WORK TASK: Please say how many lines in the records below contain the word "each", giving the number alone.
----------------------------------------
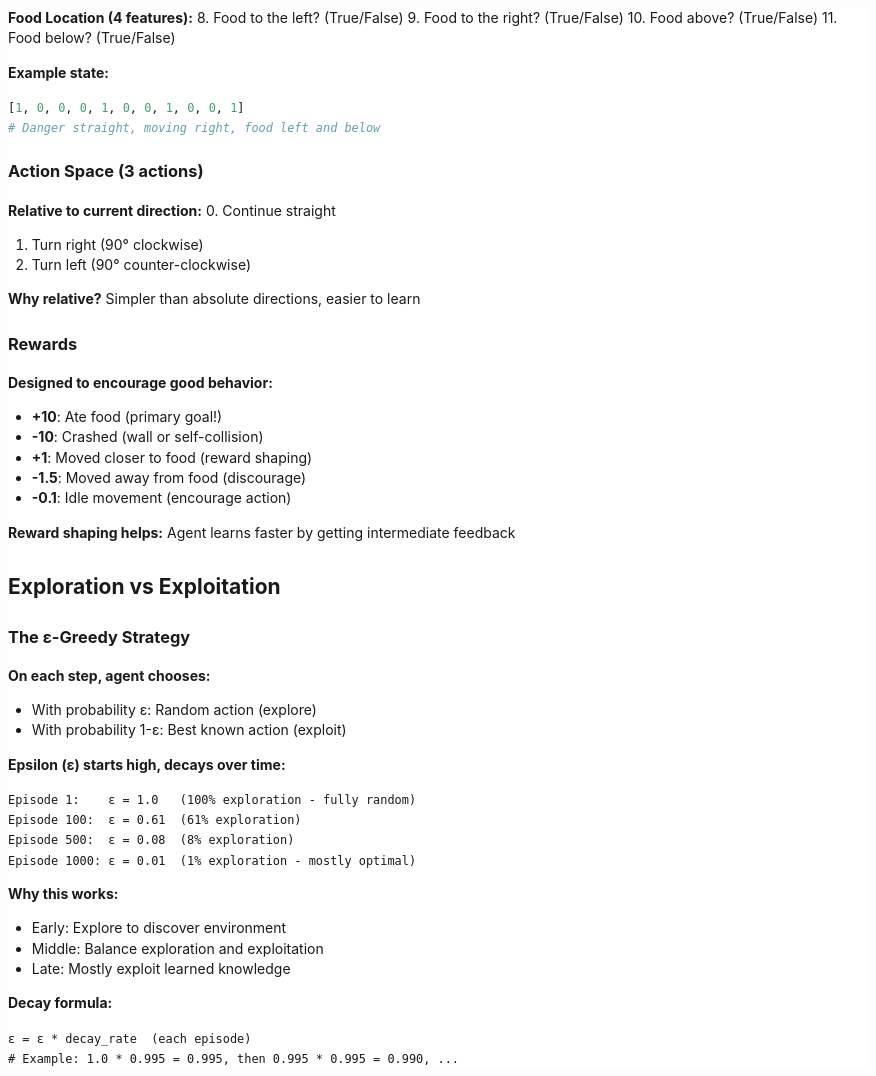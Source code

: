 **Food Location (4 features):**
8. Food to the left? (True/False)
9. Food to the right? (True/False)
10. Food above? (True/False)
11. Food below? (True/False)

**Example state:**
```python
[1, 0, 0, 0, 1, 0, 0, 1, 0, 0, 1]
# Danger straight, moving right, food left and below
```

### Action Space (3 actions)

**Relative to current direction:**
0. Continue straight
1. Turn right (90° clockwise)
2. Turn left (90° counter-clockwise)

**Why relative?** Simpler than absolute directions, easier to learn

### Rewards

**Designed to encourage good behavior:**
- **+10**: Ate food (primary goal!)
- **-10**: Crashed (wall or self-collision)
- **+1**: Moved closer to food (reward shaping)
- **-1.5**: Moved away from food (discourage)
- **-0.1**: Idle movement (encourage action)

**Reward shaping helps:** Agent learns faster by getting intermediate feedback

## Exploration vs Exploitation

### The ε-Greedy Strategy

**On each step, agent chooses:**
- With probability ε: Random action (explore)
- With probability 1-ε: Best known action (exploit)

**Epsilon (ε) starts high, decays over time:**
```
Episode 1:    ε = 1.0   (100% exploration - fully random)
Episode 100:  ε = 0.61  (61% exploration)
Episode 500:  ε = 0.08  (8% exploration)
Episode 1000: ε = 0.01  (1% exploration - mostly optimal)
```

**Why this works:**
- Early: Explore to discover environment
- Middle: Balance exploration and exploitation
- Late: Mostly exploit learned knowledge

**Decay formula:**
```
ε = ε * decay_rate  (each episode)
# Example: 1.0 * 0.995 = 0.995, then 0.995 * 0.995 = 0.990, ...
```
----------------------------------------
EXERCISE SOLUTION: 2